Need to Know Express
On September 17, 2013, after holding special consultations in June and August 2013,1 the Committee on Public Finance published its conclusions and recommendations on the report of the Expert Committee regarding the future of the Quebec Retirement System (the “D’Amours Report”). This Expert Committee was formed in December 2011 by the Régie des rentes du Québec2 (the “Régie”) with the goal of improving the Quebec Retirement System and making it more viable and more efficient, while also taking into account new economic and demographic realities.
The D’Amours Report
The D’Amours Report, which is more than 200 pages long, was released in April 2013. In the report, the Expert Committee begins by identifying a certain number of pressures and loopholes which have the effect of weakening the Quebec Retirement System. The Expert Committee goes on to make 21 recommendations which would facilitate the implementation of a new system. Among these recommendations, the Expert Committee proposes, among other things, the creation of a “longevity pension” which would be administered by the Régie and which would provide all workers with a defined benefit (“DB”) pension beginning at age 75. This pension would be funded by contributions made by both employers and employees.3 With respect to the other recommendations made by the Expert Committee in the D’Amours Report, suffice it to say that the majority of them seek to ensure the sustainability of DB pension plans registered with the Régie. The Expert Committee proposes measures such as the adoption of a single method for assessing the funding of all DB plans4 and the establishment of a 5-year period during which the parties can agree on certain modifications which should be made to the plan in order to ensure its sustainability. Finally, the Expert Committee also recommends the rapid implementation of the Voluntary Retirement Savings Plans (VRSP) provided for in Bill 39 (for more information on the recommendations made by the Expert Committee, we refer you to the D’Amours Report, which you can access by clicking here).
The Report of the Committee on Public Finance (“CPF”)
In its nine-page report, the CPF essentially concludes that a number of the measures proposed in the D’Amours Report will require either more extensive studies or that further steps be taken in cooperation with the federal government or the governments of the other provinces. The CPF recommends that further studies be conducted with respect to such measures as the “longevity pension” and the funding of DB plans. However, no timetable has been set in this regard. The CPF also indicates that a number of stakeholders adopted positions regarding the restructuring of DB plans which were diametrically opposed to one another. The CPF therefore recommends that the government focus greater attention on this problem. Finally, the CPF recommends that the necessary assessments and steps be taken in order to facilitate the rapid implementation of the VRSP’s as well as three more technical recommendations made with respect to DB plans.5 (for more information on the CPF’s recommendations, we refer you to its report, which you can access by clicking here).
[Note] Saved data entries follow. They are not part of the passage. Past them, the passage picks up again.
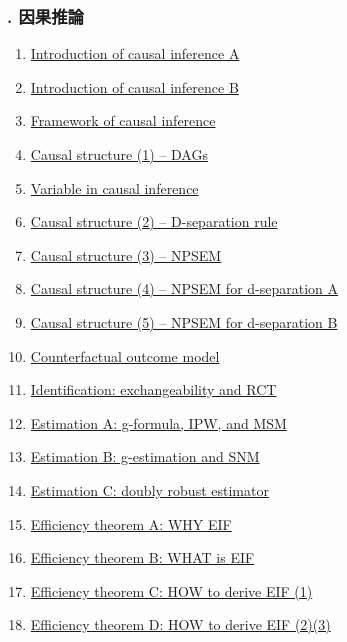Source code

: \documentclass[11pt]{article}
\begin{document}
\vspace{-1cm}

\subsubsection*{. 因果推論}

\vspace{-0.5cm}

\begin{enumerate}
	\item \href{https://mp.weixin.qq.com/s/W92ZurwB0431bOjolErMcQ}{Introduction of causal inference A}	%
	\item \href{https://mp.weixin.qq.com/s/8R9Tew3wshkK_95TIfNQeQ}{Introduction of causal inference B}	%
	\item \href{https://mp.weixin.qq.com/s/2LjJU_2HnIQuVikL2nJGXQ}{Framework of causal inference}	%
	\item \href{https://mp.weixin.qq.com/s/9-aAIHYw7cIScdiZkmyDjg}{Causal structure (1) – DAGs}	%
	\item \href{https://mp.weixin.qq.com/s/3gdqkn7SgzBf1jzQX-cfxw}{Variable in causal inference}	%
	\item \href{https://mp.weixin.qq.com/s/anf-w03I-eiUCfSy7jaYDg}{Causal structure (2) – D-separation rule}	%
	\item \href{https://mp.weixin.qq.com/s/3ko1L3dg_2_z7cvpI02Gsw}{Causal structure (3) – NPSEM}	%
	\item \href{https://mp.weixin.qq.com/s/Mld8h9U1qgeg_myPnbYTbQ}{Causal structure (4) – NPSEM for d-separation A}	%
	\item \href{https://mp.weixin.qq.com/s/ZooQicl91QtUglL867KPsw}{Causal structure (5) – NPSEM for d-separation B}	%
	\item \href{https://mp.weixin.qq.com/s/1s1W5jLFTNFEBXbC1pMNqw}{Counterfactual outcome model}	%
	\item \href{https://mp.weixin.qq.com/s/L0rovGlXJF78IuaPsQBb4g}{Identification: exchangeability and RCT}	%
	\item \href{https://mp.weixin.qq.com/s/czrPh4QeGfloK0C8HwkDoA}{Estimation A: g-formula, IPW, and MSM}	%
	\item \href{https://mp.weixin.qq.com/s/VhO4AD5lIPQtHEbFsDBKSw}{Estimation B: g-estimation and SNM}	%
	\item \href{https://mp.weixin.qq.com/s/byaU2Ja7p2fipSJBPZhFhw}{Estimation C: doubly robust estimator}	%
	\item \href{https://mp.weixin.qq.com/s/K68QFvy2kBbAZg7P0mipeA}{Efficiency theorem A: WHY EIF}	%
	\item \href{https://mp.weixin.qq.com/s/tVgr9wOWmP8Uuami5H_PkA}{Efficiency theorem B: WHAT is EIF}	%
	\item \href{https://mp.weixin.qq.com/s/VtDcsaEEdxR1yZmdz9eB-g}{Efficiency theorem C: HOW to derive EIF (1)}	%
	\item \href{https://mp.weixin.qq.com/s/r7wr1zonO-GGEGyVyLxWQA}{Efficiency theorem D: HOW to derive EIF (2)(3)}	%
\end{enumerate}
\end{document}
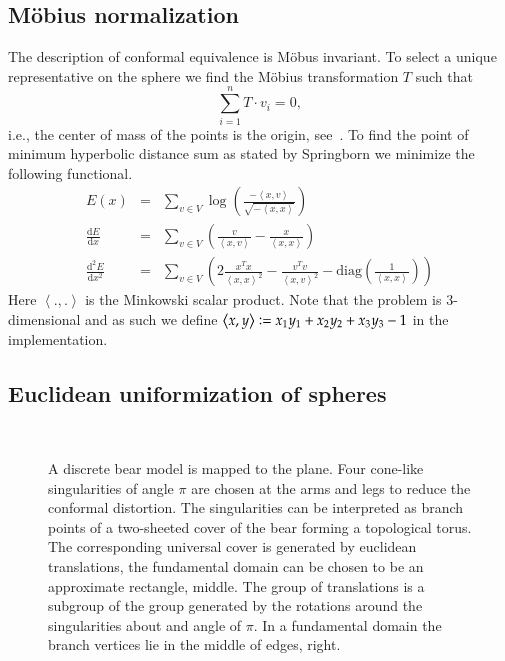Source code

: \documentclass[Thesis]{subfiles}
\begin{document}
\subsection{M{\"o}bius normalization}
\label{sec:moebius_normalization}
The description of conformal equivalence is M{\"o}bus invariant.  
To select a unique representative on the sphere we find the M{\"o}bius transformation $T$ such that
\[\sum_{i=1}^{n}T\cdot v_i = 0,\]
i.e., the center of mass of the points is the origin, see~\cite{Springborn05}.
To find the point of minimum hyperbolic distance sum as stated by Springborn we minimize the following functional. 
\begin{eqnarray*} 
	E(x) &=& \sum_{v\in V}\log\left(\frac{-\left<x,v\right>}{\sqrt{-\left<x,x\right>}}\right)\\
	\frac{\mathrm d E}{\mathrm dx} &=& \sum_{v\in V}\left(\frac{v}{\left<x,v\right>} - \frac{x}{\left<x,x\right>}\right)\\
	\frac{\mathrm d^2 E}{\mathrm dx^2} &=& \sum_{v\in V}\left(2\frac{x^Tx}{\left<x,x\right>^2}-\frac{v^Tv}{\left<x,v\right>^2} - \mathrm{diag}\left(\frac{1}{\left<x,x\right>}\right)\right)
\end{eqnarray*}
Here $\left<.,.\right>$ is the Minkowski scalar product. Note that the problem is
 $3$-dimensional and as such we define $\left<x,y\right>\vcentcolon=x_1y_1+x_2y_2+x_3y_3-1$ in
the implementation.

\subsection{Euclidean uniformization of spheres}

\begin{figure}
\centering
{}\\
\caption{
A discrete bear model is mapped to the plane.
Four cone-like singularities of angle $\pi$ are chosen at the arms and legs to reduce the conformal distortion.
The singularities can be interpreted as branch points of a two-sheeted cover of the bear forming a topological torus.
The corresponding universal cover is generated by euclidean translations, the fundamental domain can be chosen to be an approximate rectangle, middle.
The group of translations is a subgroup of the group generated by the rotations around the singularities about and angle of $\pi$. In a fundamental domain the branch vertices lie in the middle of edges, right.
}
\label{fig:bear}
\end{figure}
\end{document}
In sum, even if everyone seems to agree that the current Retirement System in Quebec is flawed and that we need to find solutions to improve it, there is little unanimity regarding the best way to achieve this goal. The D’Amours Report returned the very important issue of the future of pension plans to the forefront and in so doing, created an opportunity that should certainly be seized upon. Hopefully, concrete steps will be taken in this respect within a reasonable time following the release of the CPF’s recommendations and that at the end of this process, we will all be left with something show for it!
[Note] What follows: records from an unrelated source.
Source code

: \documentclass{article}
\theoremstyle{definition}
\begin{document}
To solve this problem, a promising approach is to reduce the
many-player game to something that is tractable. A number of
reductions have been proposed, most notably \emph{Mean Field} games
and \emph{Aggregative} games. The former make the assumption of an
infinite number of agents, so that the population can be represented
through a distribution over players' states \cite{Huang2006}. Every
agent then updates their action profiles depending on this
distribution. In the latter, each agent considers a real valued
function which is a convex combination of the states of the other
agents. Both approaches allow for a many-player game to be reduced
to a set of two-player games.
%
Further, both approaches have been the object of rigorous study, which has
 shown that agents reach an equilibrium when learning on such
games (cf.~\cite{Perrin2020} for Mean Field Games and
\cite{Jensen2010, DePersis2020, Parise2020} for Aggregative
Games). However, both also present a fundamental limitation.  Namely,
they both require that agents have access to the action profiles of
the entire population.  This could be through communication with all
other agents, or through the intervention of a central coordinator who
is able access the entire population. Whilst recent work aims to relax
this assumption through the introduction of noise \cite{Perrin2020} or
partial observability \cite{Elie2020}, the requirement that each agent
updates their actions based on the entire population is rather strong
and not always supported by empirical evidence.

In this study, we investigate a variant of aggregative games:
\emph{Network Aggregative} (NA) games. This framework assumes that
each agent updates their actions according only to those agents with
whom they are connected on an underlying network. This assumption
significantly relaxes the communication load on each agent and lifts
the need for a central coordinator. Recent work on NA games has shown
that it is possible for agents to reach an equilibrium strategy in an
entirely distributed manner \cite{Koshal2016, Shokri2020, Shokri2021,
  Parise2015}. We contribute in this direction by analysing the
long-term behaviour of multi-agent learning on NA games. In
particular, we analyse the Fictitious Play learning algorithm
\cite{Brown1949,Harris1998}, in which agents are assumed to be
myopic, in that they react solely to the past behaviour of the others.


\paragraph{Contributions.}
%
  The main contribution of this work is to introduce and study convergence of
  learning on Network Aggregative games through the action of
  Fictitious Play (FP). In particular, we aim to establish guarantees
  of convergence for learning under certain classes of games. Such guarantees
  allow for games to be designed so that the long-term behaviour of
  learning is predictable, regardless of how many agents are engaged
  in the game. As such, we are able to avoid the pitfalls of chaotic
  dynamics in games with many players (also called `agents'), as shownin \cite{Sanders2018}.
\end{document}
1 During which the Committee heard representatives of groups, organizations, associations, businesses, cities, and actuarial firms.
2 At the request of the Minister of Employment and Social Solidarity.
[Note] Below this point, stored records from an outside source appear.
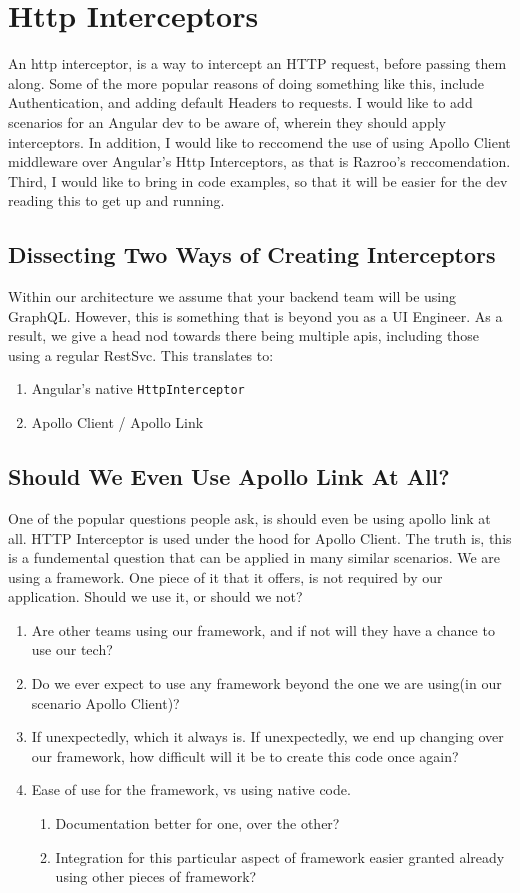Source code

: \chapter{ Http Interceptors }


An http interceptor, is a way to intercept an HTTP request, before passing them
along. Some of the more popular reasons of doing something like this, include 
Authentication, and adding default Headers to requests. I would like to add 
scenarios for an Angular dev to be aware of, wherein they should apply 
interceptors. In addition, I would like to reccomend the use of using Apollo 
Client middleware over Angular's Http Interceptors, as that is Razroo's 
reccomendation. Third, I would like to bring in code examples, so that it will
be easier for the dev reading this to get up and running.

\section{Dissecting Two Ways of Creating Interceptors}
Within our architecture we assume that your backend team will be using GraphQL. 
However, this is something that is beyond you as a UI Engineer. As a result,
we give a head nod towards there being multiple apis, including those using a 
regular RestSvc. This translates to: 
\begin{enumerate}
  \item Angular's native \lstinline{HttpInterceptor}
  \item Apollo Client / Apollo Link
\end{enumerate}

\section{Should We Even Use Apollo Link At All?}
One of the popular questions people ask, is should even be using apollo link at 
all. HTTP Interceptor is used under the hood for Apollo Client. The truth is, 
this is a fundemental question that can be applied in many similar scenarios. 
We are using a framework. One piece of it that it offers, is not required by 
our application. Should we use it, or should we not? 
\begin{enumerate}
  \item Are other teams using our framework, and if not will they have a chance
  to use our tech? 
  \item Do we ever expect to use any framework beyond the one we are using(in 
  our scenario Apollo Client)? 
  \item If unexpectedly, which it always is. If unexpectedly, we end up 
  changing over our framework, how difficult will it be to create this code 
  once again? 
  \item Ease of use for the framework, vs using native code. 
  \begin{enumerate}
    \item Documentation better for one, over the other? 
    \item Integration for this particular aspect of framework easier granted 
    already using other pieces of framework? 
  \end{enumerate}
\end{enumerate}

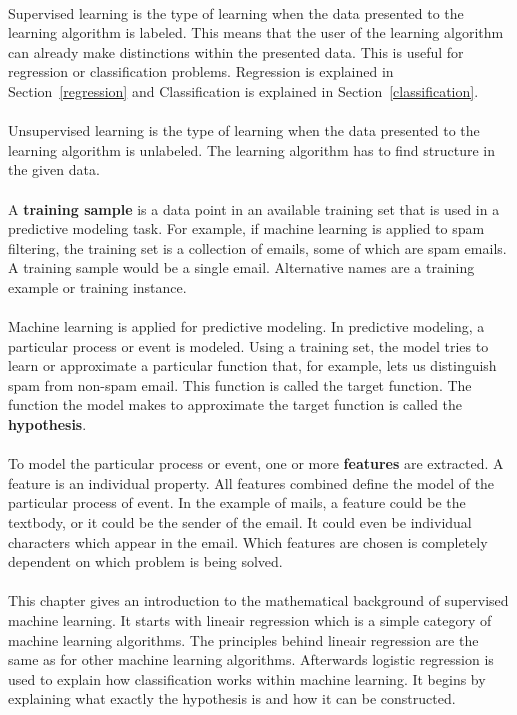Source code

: \\
Supervised learning is the type of learning when the data presented to the learning algorithm is labeled. This means that the user of the learning algorithm can already make distinctions within the presented data. This is useful for regression or classification problems. Regression is explained in Section~\ref{regression} and Classification is explained in Section~\ref{classification}. \\
\\
Unsupervised learning is the type of learning when the data presented to the learning algorithm is unlabeled. The learning algorithm has to find structure in the given data. \\
\\ 
A \textbf{training sample} is a data point in an available training set that is used in a predictive modeling task. For example, if machine learning is applied to spam filtering, the training set is a collection of emails, some of which are spam emails. A training sample would be a single email. Alternative names are a training example or training instance. \\
\\
Machine learning is applied for predictive modeling. In predictive modeling, a particular process or event is modeled. Using a training set, the model tries to learn or approximate a particular function that, for example, lets us distinguish spam from non-spam email. This function is called the target function. The function the model makes to approximate the target function is called the \textbf{hypothesis}. \\
\\
To model the particular process or event, one or more \textbf{features} are extracted. A feature is an individual property. All features combined define the model of the particular process of event. In the example of mails, a feature could be the textbody, or it could be the sender of the email. It could even be individual characters which appear in the email. Which features are chosen is completely dependent on which problem is being solved. \\\\
This chapter gives an introduction to the mathematical background of supervised machine learning. It starts with lineair regression which is a simple category of machine learning algorithms. The principles behind lineair regression are the same as for other machine learning algorithms. Afterwards logistic regression is used to explain how classification works within machine learning. It begins by explaining what exactly the hypothesis is and how it can be constructed. 
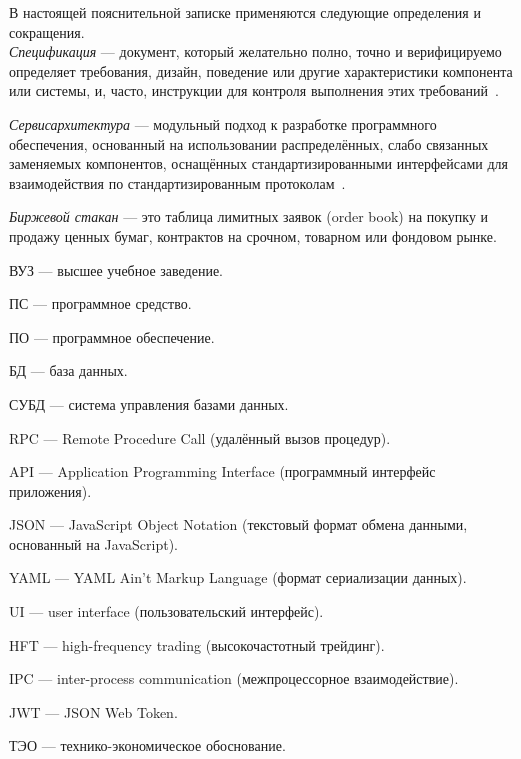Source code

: \label{sec:definitions}
\label{sec:introduction}
\setcounter{page}{6}

В настоящей пояснительной записке применяются следующие определения и сокращения.
\\

\emph{Спецификация} — документ, который желательно полно, точно и верифицируемо определяет требования, дизайн, поведение или другие характеристики компонента или системы, и, часто, инструкции для контроля выполнения этих требований~\cite{istqb_specification}.

\emph{Сервис архитектура} — модульный подход к разработке программного обеспечения, основанный на использовании распределённых, слабо связанных заменяемых компонентов, оснащённых стандартизированными интерфейсами для взаимодействия по стандартизированным протоколам~\cite{wiki_soa}.

\emph{Биржевой стакан} — это таблица лимитных заявок (order book) на покупку и продажу ценных бумаг, контрактов на срочном, товарном или фондовом рынке.

ВУЗ — высшее учебное заведение.

ПС — программное средство.

ПО — программное обеспечение.

БД — база данных.

СУБД — система управления базами данных.

RPC — Remote Procedure Call (удалённый вызов процедур).

API — Application Programming Interface (программный интерфейс приложения).

JSON — JavaScript Object Notation (текстовый формат обмена данными, основанный на JavaScript).

YAML — YAML Ain't Markup Language (формат сериализации данных).

UI — user interface (пользовательский интерфейс).

HFT — high-frequency trading (высокочастотный трейдинг).

IPC — inter-process communication (межпроцессорное взаимодействие).

JWT — JSON Web Token.

ТЭО — технико-экономическое обоснование.

\newpage

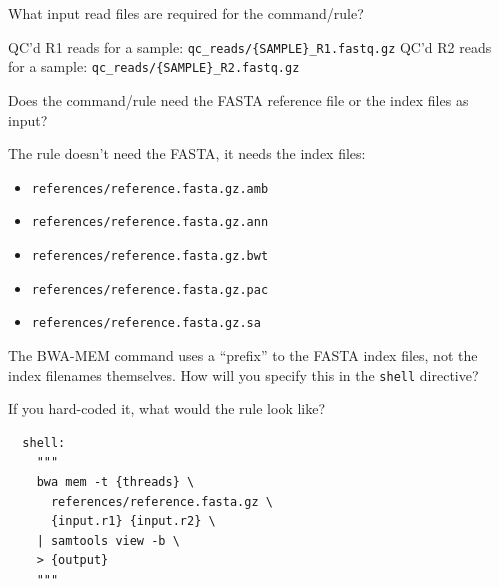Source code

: \begin{questions}

What input read files are required for the command/rule?

\begin{answer}

QC'd R1 reads for a sample: \texttt{qc\_reads/\{SAMPLE\}\_R1.fastq.gz}
QC'd R2 reads for a sample: \texttt{qc\_reads/\{SAMPLE\}\_R2.fastq.gz}

\end{answer}

Does the command/rule need the FASTA reference file or the index files as input?

\begin{answer}

The rule doesn't need the FASTA, it needs the index files:

\begin{itemize}
  \item \texttt{references/reference.fasta.gz.amb}
  \item \texttt{references/reference.fasta.gz.ann}
  \item \texttt{references/reference.fasta.gz.bwt}
  \item \texttt{references/reference.fasta.gz.pac}
  \item \texttt{references/reference.fasta.gz.sa}
\end{itemize}

\end{answer}

The BWA-MEM command uses a ``prefix'' to the FASTA index files, not the index filenames themselves.
How will you specify this in the \texttt{shell} directive?

If you hard-coded it, what would the rule look like?

\begin{answer}

\begin{lstlisting}
  shell:
    """
    bwa mem -t {threads} \
      references/reference.fasta.gz \
      {input.r1} {input.r2} \
    | samtools view -b \
    > {output}
    """
\end{lstlisting}

\end{answer}

\end{questions}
3 The cost of this pension is assessed by the Expert Committee at 3.3% of salary, up to the maximum of eligible earnings (which have been fixed to $51,100 in 2013), to be shared equally between employers and employees.
4 Such a method would more closely mirror actual costs.
5 The method for calculating commuted values, the purchase of annuities with an insurer and the possibility of dividing the pension fund into two accounts.